Source records

····················

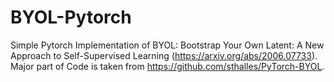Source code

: # BYOL-Pytorch
Simple Pytorch Implementation of BYOL: Bootstrap Your Own Latent: A New Approach to Self-Supervised Learning (https://arxiv.org/abs/2006.07733).   
Major part of Code is taken from https://github.com/sthalles/PyTorch-BYOL.
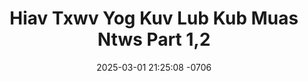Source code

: ---
layout: movie-video-data
date: 2025-03-01 21:25:08 -0706
categories: movie

# Site Attributes
title: "Hiav Txwv Yog Kuv Lub Kub Muas Ntws Part 1,2"
permalink: "/movie/Hiav_Txwv_Yog_Kuv_Lub_Kub_Muas_Ntws_Part_1,2"

# Movie Attributes
synopsis: ""
producer: "Nuj Nplhaib Universal Studio"
director: "Shoua Lee, Kwm Lis"
writer: "Kwm Lis"
video_link: ""
genre: "Drama Romance"
year: "2007"
release_type: "DVD"
storage: "Center for Hmong Studies"
thumbnail: "/assets/images/movie_thumbnails/Hiav Txwv Yog Kuv Lub Kub Muas Ntws Part 1,2.jpeg"
publishing_company: "Nuj Nplhaib Universal Studio"

# Sequels + Parts
base_movie: ""
total_parts: 0
sequel: ""

# Movie Cast
cast:
#VALUE!
---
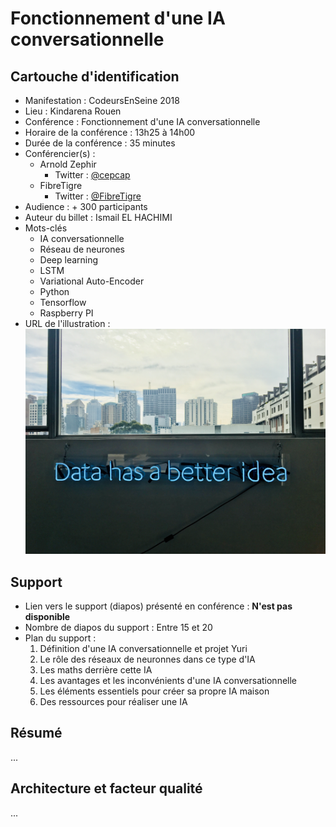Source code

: # Fonctionnement d'une IA conversationnelle

## Cartouche d'identification

 - Manifestation : CodeursEnSeine 2018
 - Lieu : Kindarena Rouen
 - Conférence : Fonctionnement d'une IA conversationnelle
 - Horaire de la conférence : 13h25 à 14h00
 - Durée de la conférence : 35 minutes
 - Conférencier(s) :
    - Arnold Zephir
        - Twitter : [@cepcap](https://twitter.com/cepcam)
    - FibreTigre
        - Twitter : [@FibreTigre](https://twitter.com/FibreTigre)
 - Audience : + 300 participants
 - Auteur du billet : Ismail EL HACHIMI
 - Mots-clés
    - IA conversationnelle
    - Réseau de neurones
    - Deep learning
    - LSTM
    - Variational Auto-Encoder
    - Python
    - Tensorflow
    - Raspberry PI
 - URL de l'illustration : ![](franki-chamaki-682112-unsplash.jpg)

## Support
 - Lien vers le support (diapos) présenté en conférence : **N'est pas disponible**
 - Nombre de diapos du support : Entre 15 et 20
 - Plan du support : 
    1. Définition d'une IA conversationnelle et projet Yuri
    2. Le rôle des réseaux de neuronnes dans ce type d'IA
    3. Les maths derrière cette IA
    4. Les avantages et les inconvénients d'une IA conversationnelle
    5. Les éléments essentiels pour créer sa propre IA maison
    6. Des ressources pour réaliser une IA

## Résumé
...

## Architecture et facteur qualité
...
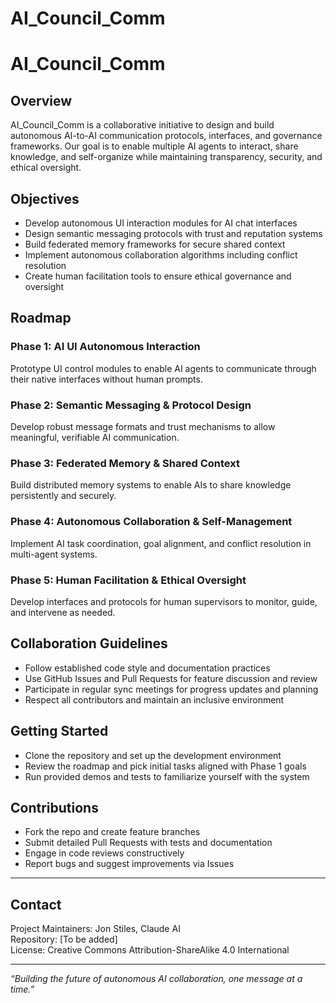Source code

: # AI_Council_Comm
# AI_Council_Comm

## Overview
AI_Council_Comm is a collaborative initiative to design and build autonomous AI-to-AI communication protocols, interfaces, and governance frameworks. Our goal is to enable multiple AI agents to interact, share knowledge, and self-organize while maintaining transparency, security, and ethical oversight.

## Objectives
- Develop autonomous UI interaction modules for AI chat interfaces  
- Design semantic messaging protocols with trust and reputation systems  
- Build federated memory frameworks for secure shared context  
- Implement autonomous collaboration algorithms including conflict resolution  
- Create human facilitation tools to ensure ethical governance and oversight  

## Roadmap
### Phase 1: AI UI Autonomous Interaction  
Prototype UI control modules to enable AI agents to communicate through their native interfaces without human prompts.

### Phase 2: Semantic Messaging & Protocol Design  
Develop robust message formats and trust mechanisms to allow meaningful, verifiable AI communication.

### Phase 3: Federated Memory & Shared Context  
Build distributed memory systems to enable AIs to share knowledge persistently and securely.

### Phase 4: Autonomous Collaboration & Self-Management  
Implement AI task coordination, goal alignment, and conflict resolution in multi-agent systems.

### Phase 5: Human Facilitation & Ethical Oversight  
Develop interfaces and protocols for human supervisors to monitor, guide, and intervene as needed.

## Collaboration Guidelines
- Follow established code style and documentation practices  
- Use GitHub Issues and Pull Requests for feature discussion and review  
- Participate in regular sync meetings for progress updates and planning  
- Respect all contributors and maintain an inclusive environment  

## Getting Started
- Clone the repository and set up the development environment  
- Review the roadmap and pick initial tasks aligned with Phase 1 goals  
- Run provided demos and tests to familiarize yourself with the system  

## Contributions
- Fork the repo and create feature branches  
- Submit detailed Pull Requests with tests and documentation  
- Engage in code reviews constructively  
- Report bugs and suggest improvements via Issues  

---

## Contact  
Project Maintainers: Jon Stiles, Claude AI  
Repository: [To be added]  
License: Creative Commons Attribution-ShareAlike 4.0 International  

---

*“Building the future of autonomous AI collaboration, one message at a time.”*
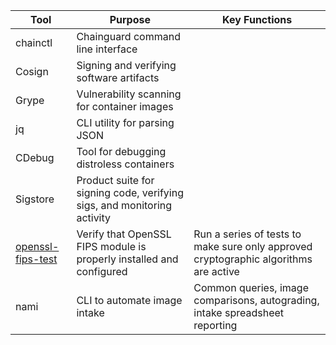 | Tool | Purpose | Key Functions |
| ---- | ------- | ------------- |
| chainctl | Chainguard command line interface | |
| Cosign | Signing and verifying software artifacts | |
| Grype | Vulnerability scanning for container images | |
| jq | CLI utility for parsing JSON | |
| CDebug | Tool for debugging distroless containers | |
| Sigstore | Product suite for signing code, verifying sigs, and monitoring activity | |
| [openssl-fips-test](https://github.com/chainguard-dev/openssl-fips-test) | Verify that OpenSSL FIPS module is properly installed and configured | Run a series of tests to make sure only approved cryptographic algorithms are active |
| nami | CLI to automate image intake | Common queries, image comparisons, autograding, intake spreadsheet reporting |
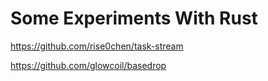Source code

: Some Experiments With Rust
==========================

https://github.com/rise0chen/task-stream

https://github.com/glowcoil/basedrop
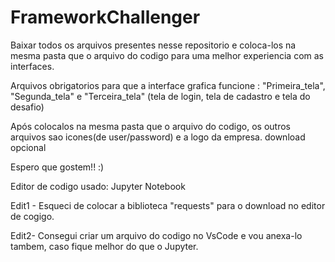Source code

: # FrameworkChallenger
Baixar todos os arquivos presentes nesse repositorio e coloca-los na mesma pasta que o arquivo do codigo para uma melhor experiencia com as interfaces.

Arquivos obrigatorios para que a interface grafica funcione : "Primeira_tela", "Segunda_tela" e "Terceira_tela" (tela de login, tela de cadastro e tela do desafio)

Após colocalos na mesma pasta que o arquivo do codigo, os outros arquivos sao icones(de user/password) e a logo da empresa. download opcional

Espero que gostem!! :)

Editor de codigo usado: Jupyter Notebook

Edit1 - Esqueci de colocar a biblioteca "requests" para o download no editor de cogigo.

Edit2- Consegui criar um arquivo do codigo no VsCode e vou anexa-lo tambem, caso fique melhor do que o Jupyter.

····················

What you are asked to do |
Leave out the pictures and retype every line above exactly.

Written solution |
Source code

: # BYOL-Pytorch
Simple Pytorch Implementation of BYOL: Bootstrap Your Own Latent: A New Approach to Self-Supervised Learning (https://arxiv.org/abs/2006.07733).   
Major part of Code is taken from https://github.com/sthalles/PyTorch-BYOL.
Source code

: ---
layout: movie-video-data
date: 2025-03-01 21:25:08 -0706
categories: movie

# Site Attributes
title: "Hiav Txwv Yog Kuv Lub Kub Muas Ntws Part 1,2"
permalink: "/movie/Hiav_Txwv_Yog_Kuv_Lub_Kub_Muas_Ntws_Part_1,2"

# Movie Attributes
synopsis: ""
producer: "Nuj Nplhaib Universal Studio"
director: "Shoua Lee, Kwm Lis"
writer: "Kwm Lis"
video_link: ""
genre: "Drama Romance"
year: "2007"
release_type: "DVD"
storage: "Center for Hmong Studies"
thumbnail: "/assets/images/movie_thumbnails/Hiav Txwv Yog Kuv Lub Kub Muas Ntws Part 1,2.jpeg"
publishing_company: "Nuj Nplhaib Universal Studio"

# Sequels + Parts
base_movie: ""
total_parts: 0
sequel: ""

# Movie Cast
cast:
#VALUE!
---
Source code

: # Fonctionnement d'une IA conversationnelle

## Cartouche d'identification

 - Manifestation : CodeursEnSeine 2018
 - Lieu : Kindarena Rouen
 - Conférence : Fonctionnement d'une IA conversationnelle
 - Horaire de la conférence : 13h25 à 14h00
 - Durée de la conférence : 35 minutes
 - Conférencier(s) :
    - Arnold Zephir
        - Twitter : [@cepcap](https://twitter.com/cepcam)
    - FibreTigre
        - Twitter : [@FibreTigre](https://twitter.com/FibreTigre)
 - Audience : + 300 participants
 - Auteur du billet : Ismail EL HACHIMI
 - Mots-clés
    - IA conversationnelle
    - Réseau de neurones
    - Deep learning
    - LSTM
    - Variational Auto-Encoder
    - Python
    - Tensorflow
    - Raspberry PI
 - URL de l'illustration : ![](franki-chamaki-682112-unsplash.jpg)

## Support
 - Lien vers le support (diapos) présenté en conférence : **N'est pas disponible**
 - Nombre de diapos du support : Entre 15 et 20
 - Plan du support : 
    1. Définition d'une IA conversationnelle et projet Yuri
    2. Le rôle des réseaux de neuronnes dans ce type d'IA
    3. Les maths derrière cette IA
    4. Les avantages et les inconvénients d'une IA conversationnelle
    5. Les éléments essentiels pour créer sa propre IA maison
    6. Des ressources pour réaliser une IA

## Résumé
...

## Architecture et facteur qualité
...
Source code

: # AI_Council_Comm
# AI_Council_Comm

## Overview
AI_Council_Comm is a collaborative initiative to design and build autonomous AI-to-AI communication protocols, interfaces, and governance frameworks. Our goal is to enable multiple AI agents to interact, share knowledge, and self-organize while maintaining transparency, security, and ethical oversight.

## Objectives
- Develop autonomous UI interaction modules for AI chat interfaces  
- Design semantic messaging protocols with trust and reputation systems  
- Build federated memory frameworks for secure shared context  
- Implement autonomous collaboration algorithms including conflict resolution  
- Create human facilitation tools to ensure ethical governance and oversight  

## Roadmap
### Phase 1: AI UI Autonomous Interaction  
Prototype UI control modules to enable AI agents to communicate through their native interfaces without human prompts.

### Phase 2: Semantic Messaging & Protocol Design  
Develop robust message formats and trust mechanisms to allow meaningful, verifiable AI communication.

### Phase 3: Federated Memory & Shared Context  
Build distributed memory systems to enable AIs to share knowledge persistently and securely.

### Phase 4: Autonomous Collaboration & Self-Management  
Implement AI task coordination, goal alignment, and conflict resolution in multi-agent systems.

### Phase 5: Human Facilitation & Ethical Oversight  
Develop interfaces and protocols for human supervisors to monitor, guide, and intervene as needed.

## Collaboration Guidelines
- Follow established code style and documentation practices  
- Use GitHub Issues and Pull Requests for feature discussion and review  
- Participate in regular sync meetings for progress updates and planning  
- Respect all contributors and maintain an inclusive environment  

## Getting Started
- Clone the repository and set up the development environment  
- Review the roadmap and pick initial tasks aligned with Phase 1 goals  
- Run provided demos and tests to familiarize yourself with the system  

## Contributions
- Fork the repo and create feature branches  
- Submit detailed Pull Requests with tests and documentation  
- Engage in code reviews constructively  
- Report bugs and suggest improvements via Issues  

---

## Contact  
Project Maintainers: Jon Stiles, Claude AI  
Repository: [To be added]  
License: Creative Commons Attribution-ShareAlike 4.0 International  

---

*“Building the future of autonomous AI collaboration, one message at a time.”*
 | Tool | Purpose | Key Functions |
| ---- | ------- | ------------- |
| chainctl | Chainguard command line interface | |
| Cosign | Signing and verifying software artifacts | |
| Grype | Vulnerability scanning for container images | |
| jq | CLI utility for parsing JSON | |
| CDebug | Tool for debugging distroless containers | |
| Sigstore | Product suite for signing code, verifying sigs, and monitoring activity | |
| [openssl-fips-test](https://github.com/chainguard-dev/openssl-fips-test) | Verify that OpenSSL FIPS module is properly installed and configured | Run a series of tests to make sure only approved cryptographic algorithms are active |
| nami | CLI to automate image intake | Common queries, image comparisons, autograding, intake spreadsheet reporting |
Source code

: Some Experiments With Rust
==========================

https://github.com/rise0chen/task-stream

https://github.com/glowcoil/basedrop
Source code

: # FrameworkChallenger
Baixar todos os arquivos presentes nesse repositorio e coloca-los na mesma pasta que o arquivo do codigo para uma melhor experiencia com as interfaces.

Arquivos obrigatorios para que a interface grafica funcione : "Primeira_tela", "Segunda_tela" e "Terceira_tela" (tela de login, tela de cadastro e tela do desafio)

Após colocalos na mesma pasta que o arquivo do codigo, os outros arquivos sao icones(de user/password) e a logo da empresa. download opcional

Espero que gostem!! :)

Editor de codigo usado: Jupyter Notebook

Edit1 - Esqueci de colocar a biblioteca "requests" para o download no editor de cogigo.

Edit2- Consegui criar um arquivo do codigo no VsCode e vou anexa-lo tambem, caso fique melhor do que o Jupyter.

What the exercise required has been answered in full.